Modifying Dependencies Without Affecting the Parent#
Child contexts can override dependencies from their parent without affecting the parent:
final envToken = createToken<String>();
final parentContext = WiretapContext(
providers: [envToken.provideOverride((_) => 'production')],
);
final childContext = WiretapContext(
providers: [envToken.provideOverride((_) => 'test')],
parent: parentContext,
);
expect(childContext.inject(envToken), equals('test'));
expect(parentContext.inject(envToken), equals('production'));
Dependency Chains Across Contexts#
Providers in a child context can depend on values from the parent context:
final databaseUrlToken = createToken<String>();
final databaseToken = createToken<Database>();
final parentContext = WiretapContext(
providers: [
databaseUrlToken.provideOverride((_) => 'postgres://prod.example.com'),
],
);
final childContext = WiretapContext(
providers: [
databaseToken.provideOverride((inject) {
// Can access parent's database URL
final url = inject(databaseUrlToken);
return Database(url, poolSize: 5);
}),
],
parent: parentContext,
);
When to Use Context Hierarchies#
Good Use Cases#
Testing: Create a child context per test that overrides real implementations with mocks:
final appContext = WiretapContext(providers: [
userServiceToken.provideOverride((_) => UserService()),
apiClientToken.provideOverride((_) => HttpApiClient()),
]);
// In your test
final testContext = WiretapContext(
providers: [
apiClientToken.provideOverride((_) => MockApiClient()),
],
parent: appContext,
);
App navigation and sub-sections: In Flutter apps, create child contexts for different screens or sections that refine dependencies for that scope. For example, a shopping cart screen might inherit the app's database and user service, but override the cart repository with a fresh instance:
final appContext = createAppContext();
// Create context for shopping cart section
final cartContext = WiretapContext(
providers: [
cartRepositoryToken.provideOverride((_) => ShoppingCartRepository()),
notificationServiceToken.provideOverride((_) => CartNotificationService()),
],
parent: appContext,
);
This allows different parts of your app to have specialized dependencies while still sharing common infrastructure like logging, analytics, and API clients.
Use with Care#
While context hierarchies are powerful, they significantly increase the complexity of your dependency graph. When you introduce parent-child relationships, dependencies can be resolved from multiple levels, making it harder to understand where a value comes from and what overrides might affect it. Specifics like "fallback factories are only created at the root" or "collection providers don't affect parents" aren't immediately clear and add cognitive overhead.

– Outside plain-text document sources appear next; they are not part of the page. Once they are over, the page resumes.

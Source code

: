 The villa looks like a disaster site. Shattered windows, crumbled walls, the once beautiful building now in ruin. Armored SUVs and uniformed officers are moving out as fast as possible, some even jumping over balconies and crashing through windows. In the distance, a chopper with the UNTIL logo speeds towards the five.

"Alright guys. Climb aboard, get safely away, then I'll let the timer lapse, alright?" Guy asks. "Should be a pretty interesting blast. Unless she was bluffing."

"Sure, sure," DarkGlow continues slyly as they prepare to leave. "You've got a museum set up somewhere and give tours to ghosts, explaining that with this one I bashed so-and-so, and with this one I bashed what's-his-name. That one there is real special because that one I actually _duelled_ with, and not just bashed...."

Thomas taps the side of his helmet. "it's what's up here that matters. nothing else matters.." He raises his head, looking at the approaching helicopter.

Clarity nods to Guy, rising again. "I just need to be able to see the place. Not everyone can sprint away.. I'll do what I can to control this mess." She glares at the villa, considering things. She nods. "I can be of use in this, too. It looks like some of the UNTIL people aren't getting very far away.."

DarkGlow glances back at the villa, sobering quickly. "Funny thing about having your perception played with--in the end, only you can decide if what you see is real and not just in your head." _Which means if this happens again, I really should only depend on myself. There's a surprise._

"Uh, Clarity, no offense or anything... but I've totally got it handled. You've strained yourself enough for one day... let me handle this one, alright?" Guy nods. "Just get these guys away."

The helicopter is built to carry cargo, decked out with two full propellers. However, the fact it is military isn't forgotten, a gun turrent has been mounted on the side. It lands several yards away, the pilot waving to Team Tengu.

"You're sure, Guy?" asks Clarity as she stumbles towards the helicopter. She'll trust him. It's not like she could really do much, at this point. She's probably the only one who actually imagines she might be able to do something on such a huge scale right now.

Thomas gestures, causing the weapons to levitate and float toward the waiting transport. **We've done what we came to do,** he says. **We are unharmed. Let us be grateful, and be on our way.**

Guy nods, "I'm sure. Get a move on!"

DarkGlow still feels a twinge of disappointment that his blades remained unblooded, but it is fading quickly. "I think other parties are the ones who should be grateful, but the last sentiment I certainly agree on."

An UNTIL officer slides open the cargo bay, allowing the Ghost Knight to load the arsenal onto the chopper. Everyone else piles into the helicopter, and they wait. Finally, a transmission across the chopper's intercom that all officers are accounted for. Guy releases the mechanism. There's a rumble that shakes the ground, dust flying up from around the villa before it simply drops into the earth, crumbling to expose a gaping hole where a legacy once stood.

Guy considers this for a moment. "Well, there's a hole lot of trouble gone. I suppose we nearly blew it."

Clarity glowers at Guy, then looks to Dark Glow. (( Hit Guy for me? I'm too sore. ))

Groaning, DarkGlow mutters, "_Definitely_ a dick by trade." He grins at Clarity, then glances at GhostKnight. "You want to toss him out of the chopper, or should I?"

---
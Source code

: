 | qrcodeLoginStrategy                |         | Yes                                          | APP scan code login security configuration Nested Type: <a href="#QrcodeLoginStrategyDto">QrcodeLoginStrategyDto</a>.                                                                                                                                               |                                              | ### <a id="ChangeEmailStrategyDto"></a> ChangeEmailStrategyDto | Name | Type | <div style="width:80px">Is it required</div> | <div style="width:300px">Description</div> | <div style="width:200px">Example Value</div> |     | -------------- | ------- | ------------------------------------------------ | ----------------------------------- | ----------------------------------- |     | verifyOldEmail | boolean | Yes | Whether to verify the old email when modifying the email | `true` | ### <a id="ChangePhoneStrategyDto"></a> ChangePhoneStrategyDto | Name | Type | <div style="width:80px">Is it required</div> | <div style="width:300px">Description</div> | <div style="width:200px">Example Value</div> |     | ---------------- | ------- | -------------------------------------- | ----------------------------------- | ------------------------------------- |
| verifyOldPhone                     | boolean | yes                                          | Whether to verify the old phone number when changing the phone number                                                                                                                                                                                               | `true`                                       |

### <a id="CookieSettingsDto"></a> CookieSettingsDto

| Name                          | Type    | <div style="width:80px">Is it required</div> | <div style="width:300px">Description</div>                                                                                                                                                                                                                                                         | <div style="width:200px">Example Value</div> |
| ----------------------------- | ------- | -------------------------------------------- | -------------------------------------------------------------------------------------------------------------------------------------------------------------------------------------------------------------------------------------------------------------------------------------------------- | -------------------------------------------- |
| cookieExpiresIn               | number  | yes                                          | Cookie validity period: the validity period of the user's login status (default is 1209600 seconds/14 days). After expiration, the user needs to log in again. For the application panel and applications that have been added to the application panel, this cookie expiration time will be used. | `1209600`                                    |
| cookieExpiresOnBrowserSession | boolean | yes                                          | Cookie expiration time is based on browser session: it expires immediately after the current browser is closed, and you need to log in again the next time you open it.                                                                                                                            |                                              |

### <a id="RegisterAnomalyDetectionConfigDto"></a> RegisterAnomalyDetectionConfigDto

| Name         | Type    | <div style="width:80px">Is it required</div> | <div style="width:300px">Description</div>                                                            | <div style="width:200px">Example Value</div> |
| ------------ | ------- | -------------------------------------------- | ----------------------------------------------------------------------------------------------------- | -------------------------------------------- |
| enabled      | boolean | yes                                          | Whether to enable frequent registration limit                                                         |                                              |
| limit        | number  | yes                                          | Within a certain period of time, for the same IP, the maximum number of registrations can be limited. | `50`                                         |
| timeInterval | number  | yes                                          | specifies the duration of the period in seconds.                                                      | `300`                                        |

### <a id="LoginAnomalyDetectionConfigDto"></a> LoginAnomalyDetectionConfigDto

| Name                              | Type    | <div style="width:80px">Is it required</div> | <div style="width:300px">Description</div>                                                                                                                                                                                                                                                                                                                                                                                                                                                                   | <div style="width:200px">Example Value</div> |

Before using hierarchies, consider whether you can achieve the same result with simpler flat contexts or by restructuring your code. Factories with parameters offer a powerful and simpler alternative — instead of nested contexts, you can pass configuration to factory functions that create the services you need. Hierarchies are most valuable in specific scenarios like testing or app-wide navigation, but using them everywhere quickly becomes difficult to reason about.
If you do use hierarchies, keep them shallow (1-3 levels) and be clear about the use-case.